The Environmental Protection Agency (EPA) used a computer model developed by researchers at Iowa State University (ISU) to evaluate the impact that the implementation of the renewable fuel standard (RFS) would have on the amount of ethanol produced and consumed during the 2012/2013 corn marketing year, and the resulting impacts, if any, on agricultural and other industries.
Our goal in writing this series of columns on the EPA decision on the request for a waiver of the RFS is not to argue for or against the decision. Rather we feel that is important that all sides of the debate understand the process by which the EPA came to its conclusion. As a result much of the information we provide is taken directly from the decision itself. We hope that our columns on this topic will stimulate readers will take the time to read the complete text of the 25 page decision.
“To assess the impact of implementation of the RFS…[the EPA] evaluated two scenarios: one in which no waiver is granted and another in which a waiver of the total renewable fuel mandate is granted” the EPA writes in its “Notice of Decision Regarding Requests for a Waiver on the Renewable Fuel Standard,”
According to the EPA, “the ISU model is a stochastic equilibrium model that projects, among other outputs, the prices of corn, ethanol and blended fuel given uncertainty in six variables: U.S. corn yields; U.S., Brazilian, and Argentinean soybean yields; U.S. wholesale gasoline prices; and Brazilian ethanol production.

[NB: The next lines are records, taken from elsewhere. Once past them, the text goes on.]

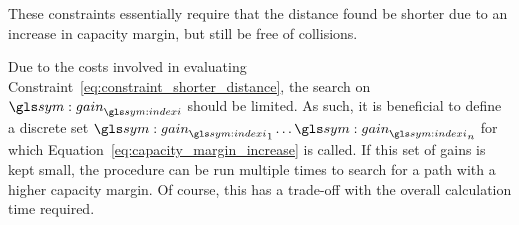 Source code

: 		These constraints essentially require that the distance found be shorter
		due to an increase in capacity margin, but still be free of collisions.

		Due to the costs involved in evaluating
		Constraint~\ref{eq:constraint_shorter_distance}, the search on
		${\gain}_{\indexi}$ should be limited. As such, it is beneficial to
		define a discrete set ${{\gain}_{\indexi}}_1 \ldots
		{{\gain}_{\indexi}}_n$ for which
		Equation~\ref{eq:capacity_margin_increase} is called.
		 If this set of gains is kept small,
		the procedure can be run multiple times to search for a path with a
		higher capacity margin. Of course, this has a trade-off with the overall
		calculation time required.
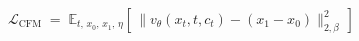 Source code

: \documentclass[border=10pt,varwidth=\maxdimen]{standalone}
\begin{document}
\(\displaystyle \mathcal{L}_{\mathrm{CFM}} \;=\; \mathbb{E}_{t,\,x_0,\,x_1,\,\eta}\!\left[\,\big\lVert v_\theta(x_t, t, c_t) - (x_1 - x_0) \big\rVert_{2,\beta}^2\,\right] \)
\end{document}
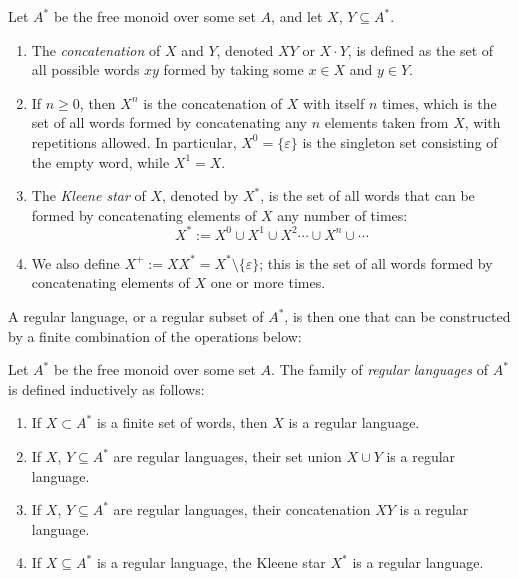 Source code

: \documentclass[../generics]{subfiles}
\begin{document}
\begin{definition}
Let $A^*$ be the free monoid over some set $A$, and let $X$, $Y \subseteq A^*$.
\begin{enumerate}
\item The \emph{concatenation} of $X$ and $Y$, denoted $XY$ or $X \cdot Y$, is defined as the set of all possible words $xy$ formed by taking some $x \in X$ and $y \in Y$.
\item If $n \geq 0$, then $X^n$ is the concatenation of $X$ with itself $n$ times, which is the set of all words formed by concatenating any $n$ elements taken from $X$, with repetitions allowed. In particular, $X^0=\{\varepsilon\}$ is the singleton set consisting of the empty word, while $X^1=X$.
\item The \emph{Kleene star} of $X$, denoted by $X^*$, is the set of all words that can be formed by concatenating elements of $X$ any number of times:
\[
X^* := X^0 \cup X^1 \cup X^2 \cdots \cup X^n \cup \cdots
\]
\item We also define $X^+ := XX^* = X^* \setminus \{\varepsilon\}$; this is the set of all words formed by concatenating elements of $X$ one or more times.
\end{enumerate}
\end{definition}

A regular language, or a regular subset of $A^*$, is then one that can be constructed by a finite combination of the operations below:

\begin{definition}
Let $A^*$ be the free monoid over some set $A$. The family of \emph{regular languages} of $A^*$ is defined inductively as follows:
\begin{enumerate}
\item If $X \subset A^*$ is a finite set of words, then $X$ is a regular language.
\item If $X$, $Y \subseteq A^*$ are regular languages, their set union $X \cup Y$ is a regular language.
\item If $X$, $Y \subseteq A^*$ are regular languages, their concatenation $XY$ is a regular language.
\item If $X \subseteq A^*$ is a regular language, the Kleene star $X^*$ is a regular language.
\end{enumerate}
\end{definition}
\end{document}
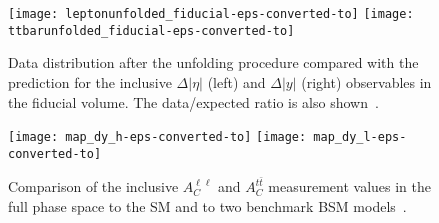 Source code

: \documentclass[12pt]{article}
\begin{document}
\begin{figure}[htb]
\centering
\texttt{[image: leptonunfolded\_fiducial-eps-converted-to]}
\texttt{[image: ttbarunfolded\_fiducial-eps-converted-to]}

\caption{Data distribution after the unfolding procedure compared with the prediction for the inclusive $\Delta|\eta|$ (left) and $\Delta|y|$ (right) observables in the fiducial volume. The data/expected ratio is also
shown~\cite{Aad:2016ove}.}
\label{fig:distribution}
\end{figure}


\begin{figure}[htb]
\centering
\texttt{[image: map\_dy\_h-eps-converted-to]}
\texttt{[image: map\_dy\_l-eps-converted-to]}

\caption{Comparison of the inclusive $A_C^{\ell \ell}$ and $A_C^{t\bar{t}}$ measurement values in the full phase space to the SM  and to two benchmark BSM models~\cite{Aad:2016ove}. }
\label{fig:2d}
\end{figure}
\end{document}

“The analysis simulates 500 scenarios, and for each one the model independently picks a value for each exogenous factor (such as U.S. corn yield) by randomly selecting from a probability distribution curve for that factor. Since the probability of the specific value of a given corn yield is built into the distribution curve for corn yields, the greater the probability of a certain corn yield, the more likely it is that the model will pick that value for any scenario. The result is that the distribution of the random draws for each exogenous factor fairly reflects the probability of the various uncertain variables.
“For each of the 500 scenarios, the model projects ethanol production and the prices of corn, ethanol, and blended fuel based on the values picked for the exogenous factors for that run. As mentioned above, [the EPA] ran the model with and without a waiver, modeling 500 different scenarios, to assess the impact of a waiver.”